A Discussion on Heart Rate Monitors - Optimum Performance Training

Why do people use Heart rate monitors when exercising?

I asked ChatGPT this exact question.

The top 2 reasons Mr. GPT gave were 1) Monitoring Intensity and 2) Optimizing Workouts.

Let’s focus on the 1st answer given by ChatGPT, Monitoring Intensity. Since the 2nd answer is entirely reliant on the 1st answer here, we can get two birds stoned at once!

Meaning, if heart rate monitors aren’t “great” for monitoring exercise intensity how could they possibly be great for optimizing workouts?

What we are really trying to understand here is why heart rate monitors may not be great at monitoring intensity. Note, I didn’t say useless or terrible, I said not great and should not be your only line of reasoning.

Cardiac output is what you are really trying to approximate when discussing heart rate. Cardiac output is made up of stroke volume and heart rate (Cardiac Output = Stroke Volume x Heart Rate) and is typically measured in liters of blood pumped by the heart per minute.

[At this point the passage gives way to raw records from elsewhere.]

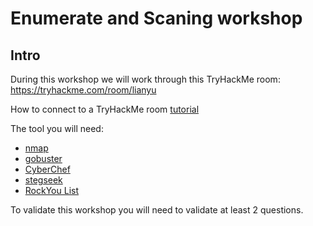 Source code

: # Enumerate and Scaning workshop

## Intro 

During this workshop we will work through this TryHackMe room: https://tryhackme.com/room/lianyu

How to connect to a TryHackMe room [tutorial](https://tryhackme.com/room/openvpn)

The tool you will need: 
- [nmap](https://nmap.org/download)
- [gobuster](https://pkgs.org/download/gobuster)
- [CyberChef](https://gchq.github.io/CyberChef)
- [stegseek](https://github.com/RickdeJager/stegseek)
- [RockYou List](https://www.google.com/url?sa=t&rct=j&q=&esrc=s&source=web&cd=&cad=rja&uact=8&ved=2ahUKEwiI56eo48yDAxVMRqQEHewWCCEQFnoECA4QAQ&url=https%3A%2F%2Fgithub.com%2Fbrannondorsey%2Fnaive-hashcat%2Freleases%2Fdownload%2Fdata%2Frockyou.txt&usg=AOvVaw3snAERl1mU6Ccr4WFEazBd&opi=89978449)

To validate this workshop you will need to validate at least 2 questions.

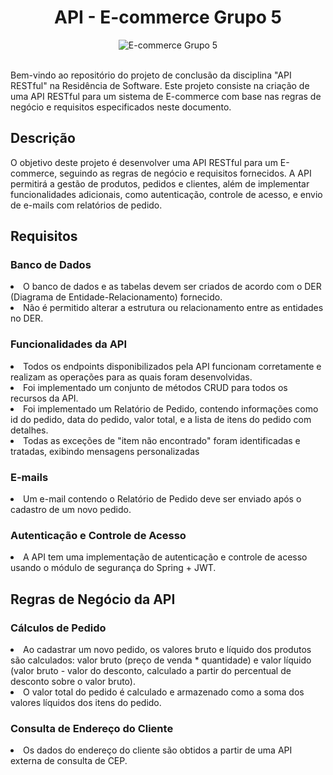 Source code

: <!DOCTYPE html>
<html

<body>
  <h1 align="center">API - E-commerce Grupo 5</h1>
  <div align="center">
    <img src="https://github.com/BernardoChrist/api_ecommerce/assets/141193350/0a910d75-a304-4838-ba58-8ae00970408e"alt="E-commerce Grupo 5">
  </div>
</br>
  <p> Bem-vindo ao repositório do projeto de conclusão da disciplina "API RESTful" na Residência de Software. Este projeto consiste na criação de uma API RESTful para um sistema de E-commerce com base nas regras de negócio e requisitos especificados neste documento.</p>

  <h2>Descrição</h2>
O objetivo deste projeto é desenvolver uma API RESTful para um E-commerce, seguindo as regras de negócio e requisitos fornecidos. A API permitirá a gestão de produtos, pedidos e clientes, além de implementar funcionalidades adicionais, como autenticação, controle de acesso, e envio de e-mails com relatórios de pedido.

  <h2>Requisitos</h2>
  <h3>Banco de Dados</h3>
  <li>O banco de dados e as tabelas devem ser criados de acordo com o DER (Diagrama de Entidade-Relacionamento) fornecido.</li>
  <li>Não é permitido alterar a estrutura ou relacionamento entre as entidades no DER.</li>

  <h3>Funcionalidades da API</h3>
  <li>Todos os endpoints disponibilizados pela API funcionam corretamente e realizam as operações para as quais foram desenvolvidas.</li>
  <li>Foi implementado um conjunto de métodos CRUD para todos os recursos da API.</li>
  <li>Foi implementado um Relatório de Pedido, contendo informações como id do pedido, data do pedido, valor total, e a lista de itens do pedido com detalhes.</li>
  <li>Todas as exceções de "item não encontrado" foram identificadas e tratadas, exibindo mensagens personalizadas</li>

  <h3>E-mails</h3>
  <li>Um e-mail contendo o Relatório de Pedido deve ser enviado após o cadastro de um novo pedido.</li>

  <h3>Autenticação e Controle de Acesso</h3>
  <li>A API tem uma implementação de autenticação e controle de acesso usando o módulo de segurança do Spring + JWT.</li>

  <h2>Regras de Negócio da API</h2>
  
  <h3>Cálculos de Pedido</h3>
  <li>Ao cadastrar um novo pedido, os valores bruto e líquido dos produtos são calculados: valor bruto (preço de venda * quantidade) e valor líquido (valor bruto - valor do desconto, calculado a partir do percentual de desconto sobre o valor bruto).</li>
  <li>O valor total do pedido é calculado e armazenado como a soma dos valores líquidos dos itens do pedido.</li>

  <h3>Consulta de Endereço do Cliente</h3>
  <li>Os dados do endereço do cliente são obtidos a partir de uma API externa de consulta de CEP.</li>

Cardiac output is tightly linked with VO2. VO2 Max being the maximum amount of oxygen that can be delivered by the circulating blood to be utilized by the muscles during activity. In highly trained individuals the VO2 Max is generally limited by the amount of utilization that occurs at the muscular level.

So, if heart rate is tightly linked with cardiac output, we might not have anything to really worry about here. Meaning, that heart rate is giving us a great approximation of exercise intensity then what am going on about?

The problem is that heart rate and cardiac output are not tightly linked.

“At exercise intensities with a substantial amount of anaerobic metabolism, HR overestimates the VO2 and energy expenditure as well. HR increases in hot and decreases in cold environmental conditions for a given workload.’ The exercise induced dehydration elevates the HR by 7 beats-min’ with each loss of body weight of 1%. Mental stress substantially increases HR at rest as well as during exercise in addition to a day-to-day variation of about 6 beats min!” (1)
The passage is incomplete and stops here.